[PATCH] D93668: [clang] Override the Fuchsia platform ABI using the triple environment

Leonard Chan via Phabricator via cfe-commits cfe-commits at lists.llvm.org
Tue Jan 19 11:40:47 PST 2021


leonardchan added a comment.

In D93668#2492081 <https://reviews.llvm.org/D93668#2492081>, @phosek wrote:

> I agree that if we want to allow selecting C++ ABI only, a flag like `-fc++abi=` with some additional checks to disallow invalid combinations is better. The question is whether we want to allow that in the first place? The motivation behind this change is to support generating code that's ABI compatible with the code generated by GCC. That could be expressed using the target triple (one idea is to use `*-*-fuchsia-gnu`), which would cover both C++ ABI as well as other aspects of the ABI (for example it could also disable SafeStack/ShadowCallStack) so developers don't need to concern themselves with all the details of the ABI, which could evolve over time expanding the set of flags you'd need to pass to the compiler to generate code that's ABI compatible with GCC.

In the context of representing the fourth component of the triple to represent the *platform* ABI rather than exclusively the C++ ABI, I think this would make sense. Using this other component would essentially just mean adding another layer of default flag configurations whose default values differ from those set by the first three components. I think we'd only want to have this extra layer if we have a sizable number of flags that we'd want separate from the default triple.
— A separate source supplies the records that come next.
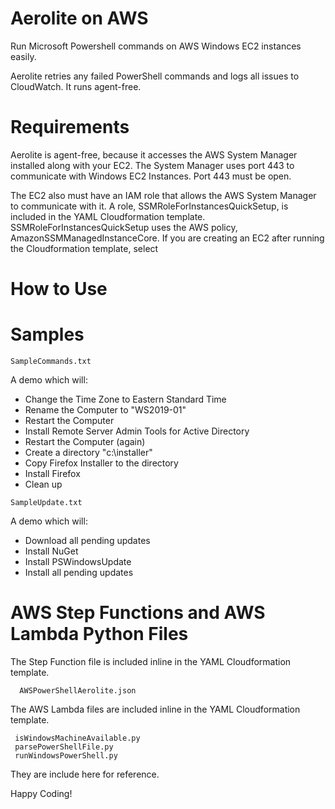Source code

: # Aerolite on AWS

Run Microsoft Powershell commands on AWS Windows EC2 instances easily. 

Aerolite retries any failed PowerShell commands and logs all issues to CloudWatch. It runs agent-free.

# Requirements

Aerolite is agent-free, because it accesses the AWS System Manager installed along with your EC2. The System Manager uses port 443 to communicate with Windows EC2 Instances. Port 443 must be open. 

The EC2 also must have an IAM role that allows the AWS System Manager to communicate with it. A role, SSMRoleForInstancesQuickSetup, is included in the YAML Cloudformation template. SSMRoleForInstancesQuickSetup uses the AWS policy, AmazonSSMManagedInstanceCore. If you are creating an EC2 after running the Cloudformation template, select 



# How to Use

# Samples

```
SampleCommands.txt
```

A demo which will: 

- Change the Time Zone to Eastern Standard Time
- Rename the Computer to "WS2019-01"
- Restart the Computer
- Install Remote Server Admin Tools for Active Directory
- Restart the Computer (again)
- Create a directory "c:\installer"
- Copy Firefox Installer to the directory
- Install Firefox
- Clean up

```
SampleUpdate.txt
```

A demo which will:

- Download all pending updates
- Install NuGet
- Install PSWindowsUpdate
- Install all pending updates

# AWS Step Functions and AWS Lambda Python Files

The Step Function file is included inline in the YAML Cloudformation template.

```
  AWSPowerShellAerolite.json
```

The AWS Lambda files are included inline in the YAML Cloudformation template.

```   
 isWindowsMachineAvailable.py
 parsePowerShellFile.py
 runWindowsPowerShell.py
```
  
They are include here for reference.


Happy Coding!
  

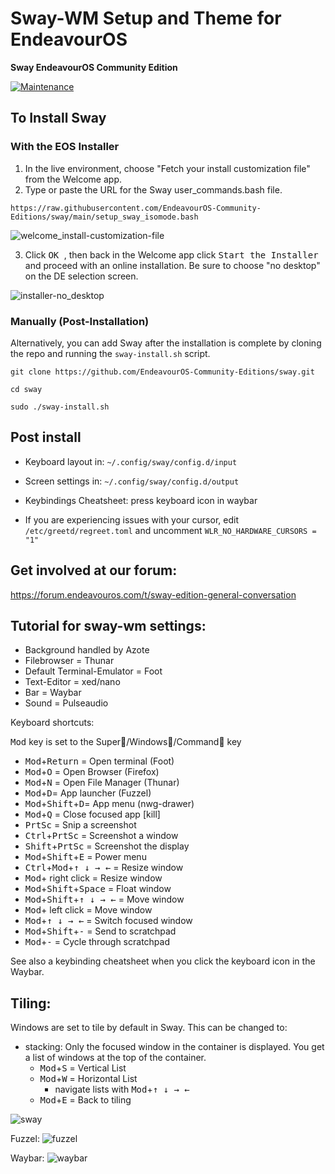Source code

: # Sway-WM Setup and Theme for EndeavourOS

**Sway EndeavourOS Community Edition**

[![Maintenance](https://img.shields.io/maintenance/yes/2025.svg)]()

## To Install Sway

### With the EOS Installer

1. In the live environment, choose "Fetch your install customization file" from the Welcome app.
2. Type or paste the URL for the Sway user_commands.bash file.
```
https://raw.githubusercontent.com/EndeavourOS-Community-Editions/sway/main/setup_sway_isomode.bash
```
![welcome_install-customization-file](https://github.com/user-attachments/assets/b4b9e882-0e53-4e11-be10-a92e5b55cefb)

3. Click <kbd> OK </kbd>, then back in the Welcome app click <kbd> Start the Installer </kbd> and proceed with an online installation. Be sure to choose "no desktop" on the DE selection screen.

![installer-no_desktop](https://github.com/user-attachments/assets/f9146bf2-e0ab-4e0a-9b6a-89ad5eed5a29)


### Manually (Post-Installation)

Alternatively, you can add Sway after the installation is complete by cloning the repo and running the `sway-install.sh` script.

    git clone https://github.com/EndeavourOS-Community-Editions/sway.git

    cd sway

    sudo ./sway-install.sh
    
## Post install

- Keyboard layout in: `~/.config/sway/config.d/input`
- Screen settings in: `~/.config/sway/config.d/output`
- Keybindings Cheatsheet: press keyboard icon in waybar

- If you are experiencing issues with your cursor, edit `/etc/greetd/regreet.toml` and uncomment `WLR_NO_HARDWARE_CURSORS = "1"`
 
## Get involved at our forum:
https://forum.endeavouros.com/t/sway-edition-general-conversation

## Tutorial for sway-wm settings:

 - Background handled by Azote
 - Filebrowser = Thunar
 - Default Terminal-Emulator = Foot
 - Text-Editor = xed/nano
 - Bar = Waybar
 - Sound = Pulseaudio

Keyboard shortcuts:

<kbd>Mod</kbd> key is set to the Super/Windows󰖳/Command󰘳 key

 - <kbd>Mod</kbd>+<kbd>Return</kbd> = Open terminal (Foot)
 - <kbd>Mod</kbd>+<kbd>O</kbd> = Open Browser (Firefox)
 - <kbd>Mod</kbd>+<kbd>N</kbd> = Open File Manager (Thunar)
 - <kbd>Mod</kbd>+<kbd>D</kbd>= App launcher (Fuzzel)
 - <kbd>Mod</kbd>+<kbd>Shift</kbd>+<kbd>D</kbd>= App menu (nwg-drawer)
 - <kbd>Mod</kbd>+<kbd>Q</kbd> = Close focused app [kill]
 - <kbd>PrtSc</kbd> = Snip a screenshot
 - <kbd>Ctrl</kbd>+<kbd>PrtSc</kbd> = Screenshot a window
 - <kbd>Shift</kbd>+<kbd>PrtSc</kbd> = Screenshot the display
 - <kbd>Mod</kbd>+<kbd>Shift</kbd>+<kbd>E</kbd> = Power menu
 - <kbd>Ctrl</kbd>+<kbd>Mod</kbd>+<kbd>↑ ↓ → ←</kbd> = Resize window
 - <kbd>Mod</kbd>+ right click = Resize window
 - <kbd>Mod</kbd>+<kbd>Shift</kbd>+<kbd>Space</kbd> = Float window
 - <kbd>Mod</kbd>+<kbd>Shift</kbd>+<kbd>↑ ↓ → ←</kbd> = Move window
 - <kbd>Mod</kbd>+ left click = Move window
 - <kbd>Mod</kbd>+<kbd>↑ ↓ → ←</kbd> = Switch focused window
 - <kbd>Mod</kbd>+<kbd>Shift</kbd>+<kbd>-</kbd> = Send to scratchpad
 - <kbd>Mod</kbd>+<kbd>-</kbd> = Cycle through scratchpad

See also a keybinding cheatsheet when you click the keyboard icon in the Waybar.
 

## Tiling:

Windows are set to tile by default in Sway. This can be changed to:

- stacking: Only the focused window in the container is displayed. You get a list of windows at the top of the container. 
   - <kbd>Mod</kbd>+<kbd>S</kbd> = Vertical List
   - <kbd>Mod</kbd>+<kbd>W</kbd> = Horizontal List
     - navigate lists with <kbd>Mod</kbd>+<kbd>↑ ↓ → ←</kbd> 
   - <kbd>Mod</kbd>+<kbd>E</kbd> = Back to tiling
   
![sway](https://github.com/user-attachments/assets/9f4bbdac-e478-4918-bdac-da4d83cece42)

Fuzzel:
![fuzzel](https://github.com/user-attachments/assets/fa4d38ba-abcd-4cd9-af9b-4ef6f678b594)

Waybar:
![waybar](https://github.com/user-attachments/assets/6a4cc6f0-95dc-4a47-a6f9-7c5f853b9b70)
For our case, I think this mainly includes

- the C++ ABI (which encompasses "return this" on ctors/dtors and relative vtables),
- SS/SCS
- and maybe the PIC-friendly lookup tables if that ends up getting hidden behind a switch

but there could be new ABI changes down the line that could fall under this (or others that exist now but don't come to mind right now). Unless I'm missing some other features, this list seems fairly small and might not be worth tucking this under something that's meant to control a set of flags, but if we care more about being preventative from adding new flags, then it seems fine to just stick with using the triple.